- _YOUR OBJECTIVE_:
Copy whichever lines of the data hold the word "기업실체가".

- _DATA SHOWN_:
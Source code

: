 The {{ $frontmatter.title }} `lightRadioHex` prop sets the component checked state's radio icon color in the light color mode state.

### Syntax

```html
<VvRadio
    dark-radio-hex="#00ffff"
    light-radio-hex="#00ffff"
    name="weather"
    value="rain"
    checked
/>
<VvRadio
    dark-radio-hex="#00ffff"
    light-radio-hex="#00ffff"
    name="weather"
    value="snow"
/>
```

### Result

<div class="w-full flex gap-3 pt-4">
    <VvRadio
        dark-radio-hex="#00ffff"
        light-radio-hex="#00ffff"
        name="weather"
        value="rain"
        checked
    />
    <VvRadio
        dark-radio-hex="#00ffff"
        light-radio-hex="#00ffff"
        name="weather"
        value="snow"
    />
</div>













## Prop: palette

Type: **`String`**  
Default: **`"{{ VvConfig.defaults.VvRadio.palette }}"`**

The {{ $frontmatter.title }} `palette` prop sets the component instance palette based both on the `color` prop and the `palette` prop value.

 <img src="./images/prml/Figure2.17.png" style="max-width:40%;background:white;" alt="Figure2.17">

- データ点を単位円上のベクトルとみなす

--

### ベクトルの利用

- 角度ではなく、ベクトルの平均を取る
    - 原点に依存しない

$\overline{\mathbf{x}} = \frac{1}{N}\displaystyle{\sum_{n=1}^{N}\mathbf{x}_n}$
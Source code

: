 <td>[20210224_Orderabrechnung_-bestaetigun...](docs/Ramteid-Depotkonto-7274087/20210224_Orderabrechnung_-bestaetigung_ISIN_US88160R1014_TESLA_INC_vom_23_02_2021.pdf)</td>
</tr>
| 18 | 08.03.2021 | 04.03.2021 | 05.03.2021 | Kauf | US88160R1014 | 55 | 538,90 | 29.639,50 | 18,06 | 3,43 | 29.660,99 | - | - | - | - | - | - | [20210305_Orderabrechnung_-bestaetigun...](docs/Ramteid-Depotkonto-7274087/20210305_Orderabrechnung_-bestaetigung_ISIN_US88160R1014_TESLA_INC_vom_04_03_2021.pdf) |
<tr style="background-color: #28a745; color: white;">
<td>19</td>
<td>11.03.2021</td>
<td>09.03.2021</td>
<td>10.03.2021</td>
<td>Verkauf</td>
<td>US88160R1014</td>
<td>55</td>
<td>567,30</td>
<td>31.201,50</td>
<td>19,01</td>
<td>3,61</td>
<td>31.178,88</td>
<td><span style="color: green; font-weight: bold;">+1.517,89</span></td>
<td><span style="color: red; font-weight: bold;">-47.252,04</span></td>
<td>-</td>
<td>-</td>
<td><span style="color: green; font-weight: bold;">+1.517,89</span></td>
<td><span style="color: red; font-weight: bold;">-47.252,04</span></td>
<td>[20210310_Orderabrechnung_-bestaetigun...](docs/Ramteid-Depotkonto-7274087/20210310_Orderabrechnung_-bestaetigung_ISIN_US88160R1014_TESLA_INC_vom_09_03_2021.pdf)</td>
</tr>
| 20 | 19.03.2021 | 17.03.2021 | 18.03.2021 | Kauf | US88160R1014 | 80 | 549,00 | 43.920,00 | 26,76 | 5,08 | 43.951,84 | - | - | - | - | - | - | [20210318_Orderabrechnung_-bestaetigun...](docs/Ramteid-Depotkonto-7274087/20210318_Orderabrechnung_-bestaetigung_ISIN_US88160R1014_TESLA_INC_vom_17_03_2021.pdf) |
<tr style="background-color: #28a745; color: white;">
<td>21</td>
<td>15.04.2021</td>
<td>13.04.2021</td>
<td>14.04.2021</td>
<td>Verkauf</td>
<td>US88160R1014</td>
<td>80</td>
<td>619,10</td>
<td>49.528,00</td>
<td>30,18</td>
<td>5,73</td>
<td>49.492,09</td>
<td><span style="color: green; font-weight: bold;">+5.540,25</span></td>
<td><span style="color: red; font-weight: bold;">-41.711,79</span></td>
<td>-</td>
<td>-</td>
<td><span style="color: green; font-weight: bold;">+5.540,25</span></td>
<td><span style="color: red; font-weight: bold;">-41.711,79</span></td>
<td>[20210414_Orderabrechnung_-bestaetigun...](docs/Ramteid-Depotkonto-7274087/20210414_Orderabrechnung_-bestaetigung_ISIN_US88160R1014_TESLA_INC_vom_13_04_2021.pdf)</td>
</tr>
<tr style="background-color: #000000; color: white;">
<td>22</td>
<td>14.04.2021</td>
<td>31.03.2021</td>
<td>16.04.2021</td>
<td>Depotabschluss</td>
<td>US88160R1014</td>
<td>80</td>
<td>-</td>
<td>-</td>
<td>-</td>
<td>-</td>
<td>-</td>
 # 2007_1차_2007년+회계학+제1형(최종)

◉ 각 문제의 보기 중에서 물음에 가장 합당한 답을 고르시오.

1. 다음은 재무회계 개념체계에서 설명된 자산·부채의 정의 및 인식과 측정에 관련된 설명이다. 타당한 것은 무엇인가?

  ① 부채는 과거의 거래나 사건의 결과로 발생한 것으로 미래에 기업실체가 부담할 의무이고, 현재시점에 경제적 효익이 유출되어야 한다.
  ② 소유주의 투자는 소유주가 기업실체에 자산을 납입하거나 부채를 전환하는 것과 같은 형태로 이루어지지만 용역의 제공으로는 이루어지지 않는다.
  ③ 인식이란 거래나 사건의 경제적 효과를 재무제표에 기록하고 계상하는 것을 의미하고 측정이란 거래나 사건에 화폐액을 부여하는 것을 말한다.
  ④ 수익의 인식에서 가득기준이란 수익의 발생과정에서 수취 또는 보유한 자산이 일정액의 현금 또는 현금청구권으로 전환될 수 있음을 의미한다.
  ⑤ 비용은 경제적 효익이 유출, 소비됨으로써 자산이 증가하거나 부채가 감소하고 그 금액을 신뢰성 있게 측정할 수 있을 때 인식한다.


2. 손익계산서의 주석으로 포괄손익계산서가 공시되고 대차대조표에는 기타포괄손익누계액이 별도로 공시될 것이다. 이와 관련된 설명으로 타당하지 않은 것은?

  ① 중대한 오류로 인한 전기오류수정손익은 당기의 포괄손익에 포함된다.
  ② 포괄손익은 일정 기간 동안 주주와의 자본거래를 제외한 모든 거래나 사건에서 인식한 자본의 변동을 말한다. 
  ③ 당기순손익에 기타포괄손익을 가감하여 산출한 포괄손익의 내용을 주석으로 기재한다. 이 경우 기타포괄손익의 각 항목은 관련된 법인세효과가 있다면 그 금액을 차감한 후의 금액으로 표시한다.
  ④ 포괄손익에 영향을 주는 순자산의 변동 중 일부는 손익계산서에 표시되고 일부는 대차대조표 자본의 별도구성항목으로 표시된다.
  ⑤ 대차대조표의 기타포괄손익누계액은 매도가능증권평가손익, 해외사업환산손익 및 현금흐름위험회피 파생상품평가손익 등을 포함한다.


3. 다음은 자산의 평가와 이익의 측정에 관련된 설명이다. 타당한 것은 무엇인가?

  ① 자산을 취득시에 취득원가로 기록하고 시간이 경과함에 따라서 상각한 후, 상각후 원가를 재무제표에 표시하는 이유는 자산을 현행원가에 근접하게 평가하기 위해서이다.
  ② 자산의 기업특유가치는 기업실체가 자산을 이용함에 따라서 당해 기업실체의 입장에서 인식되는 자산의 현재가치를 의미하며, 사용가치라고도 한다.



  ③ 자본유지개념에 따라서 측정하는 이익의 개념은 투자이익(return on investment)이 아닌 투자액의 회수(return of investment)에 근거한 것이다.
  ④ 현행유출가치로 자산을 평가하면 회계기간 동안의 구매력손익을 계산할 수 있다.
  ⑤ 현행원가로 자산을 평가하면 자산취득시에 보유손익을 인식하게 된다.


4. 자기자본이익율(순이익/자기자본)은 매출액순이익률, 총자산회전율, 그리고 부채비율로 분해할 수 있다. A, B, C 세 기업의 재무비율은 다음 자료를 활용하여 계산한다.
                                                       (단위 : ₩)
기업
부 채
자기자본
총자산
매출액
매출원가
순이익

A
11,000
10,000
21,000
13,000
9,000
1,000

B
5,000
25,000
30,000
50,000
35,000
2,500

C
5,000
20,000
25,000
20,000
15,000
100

- _RESULT OF THE TASK_:
  ① 부채는 과거의 거래나 사건의 결과로 발생한 것으로 미래에 기업실체가 부담할 의무이고, 현재시점에 경제적 효익이 유출되어야 한다.
  ② 자산의 기업특유가치는 기업실체가 자산을 이용함에 따라서 당해 기업실체의 입장에서 인식되는 자산의 현재가치를 의미하며, 사용가치라고도 한다.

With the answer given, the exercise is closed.